4. Повторно учитывают рост грибов рода Кандида на среде Сабуро с полимиксином (при отсутствии роста на этой среде че­рез 24-48 часов); при наличии роста, производят изучение как в п.6 третьего дня исследования.

5. Для идентификации УПЭ производят посев чистой культу­ры со скошенного МПА на среды с аминокислотами (лизином, аргинином, орнитином).

На пятый день исследования:

1. Производят учёт филаментации (если предварительно бы­ли подозрительные колонии на среде Сабуро).

2. Учитывают тесты, дифференцирующие бактероиды от лакто­бацилл и аэробов (по отсутствию роста на МРС и на КАБах в аэ­робных условиях).

3. Для идентификации УПЭ производят учёт изменений со сред с аминокислотами, а также результатов реакции Фогес-Проскауэра и с метиловым красным, что в ряде случаев даст возможность ус­тановить род и вид; в том случае, когда идентификацию по ука­занным тестам провести не удаётся, проводят посев на дополни­тельные углеводы.

4. Выдача ответа.

В ответе следует указать количество анаэробов (бифидобак­терий, бактероидов, лактобацилл), а также количество аэробных микроорганизмов различных родов, изолированных из 1г фекалий.

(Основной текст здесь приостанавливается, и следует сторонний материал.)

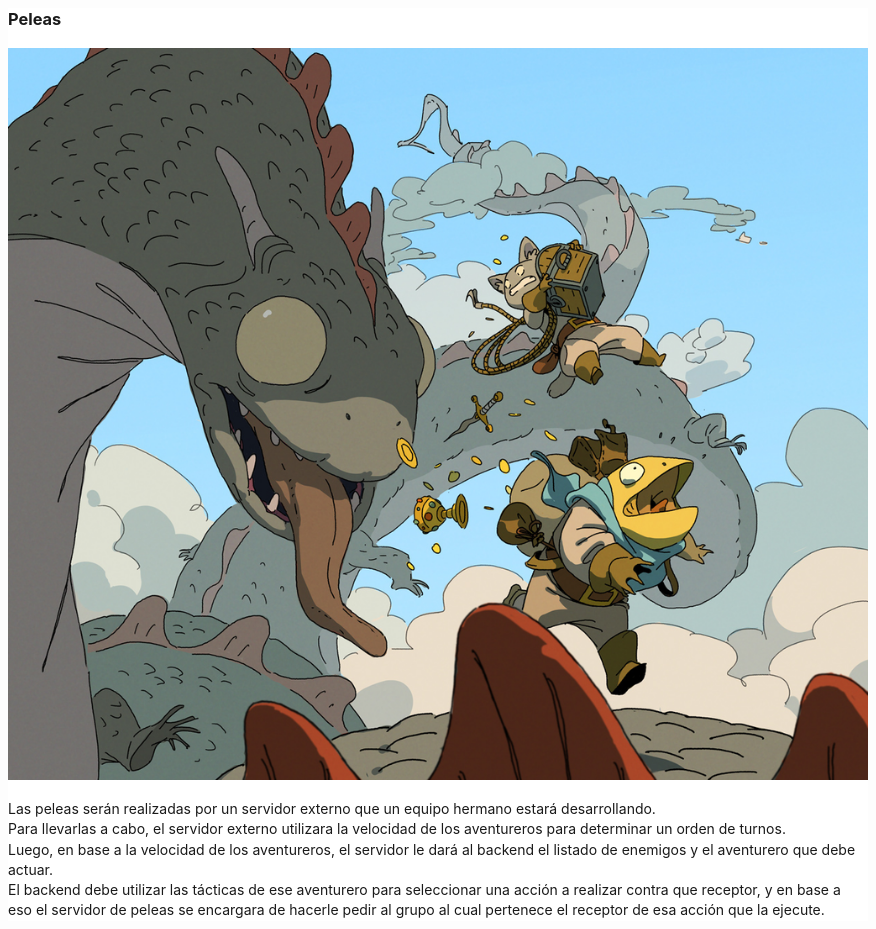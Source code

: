 ### Peleas

<p align="center">
  <img src="tactics.jpg" />
</p>

Las peleas serán realizadas por un servidor externo que un equipo hermano estará desarrollando.  
Para llevarlas a cabo, el servidor externo utilizara la velocidad de los aventureros para determinar un orden de turnos.  
Luego, en base a la velocidad de los aventureros, el servidor le dará al backend el listado de enemigos y el aventurero que debe actuar.  
El backend debe utilizar las tácticas de ese aventurero para seleccionar una acción a realizar contra que receptor, y en base a eso el servidor de peleas se encargara de hacerle pedir al grupo al cual pertenece el receptor de esa acción que la ejecute.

В заключении следует указать на отсутствие или наличие дисбактериоза кишечника и степень его выраженности.

Основой для заключения должно быть соотношение количества бифидобактерий (как основных представителей анаэробной группы бактерий, выполняющих наиболее важную для организма физиологи­ческую функцию) и аэробов.

При установлении пограничных состояний между нормой и па­тологией очень важным показателем является соотношение между бифидобактериями и E.coli.

Для его установления количество бифидобактерий, определён­ных в конкретном образце, подтверждённых изучением морфологии в окрашенных по Граму препаратах, принимают за 100 %, а количество E. coli за Х. Составляют пропорцию и высчитывают значение X.

Например, количество бифидобактерий в I г = 10¹⁰, а коли­чество E. coli = 700 млн.

Составляем пропорцию:

10¹⁰ ------ 100 %

700 млн ----- X

X = 7 %

Данный показатель превышает норму (5 %) и свидетельствует о начальных сдвигах в микрофлоре (нарушение соотношения между бифидобактериями и E. coli), что может быть определено как дисбактериоз I степени. Однако такие расчёты следует проводить не во всех случаях, а только тогда, когда имеются затруднения в диф­ференциации дисбактериоза I степени и эубиоза.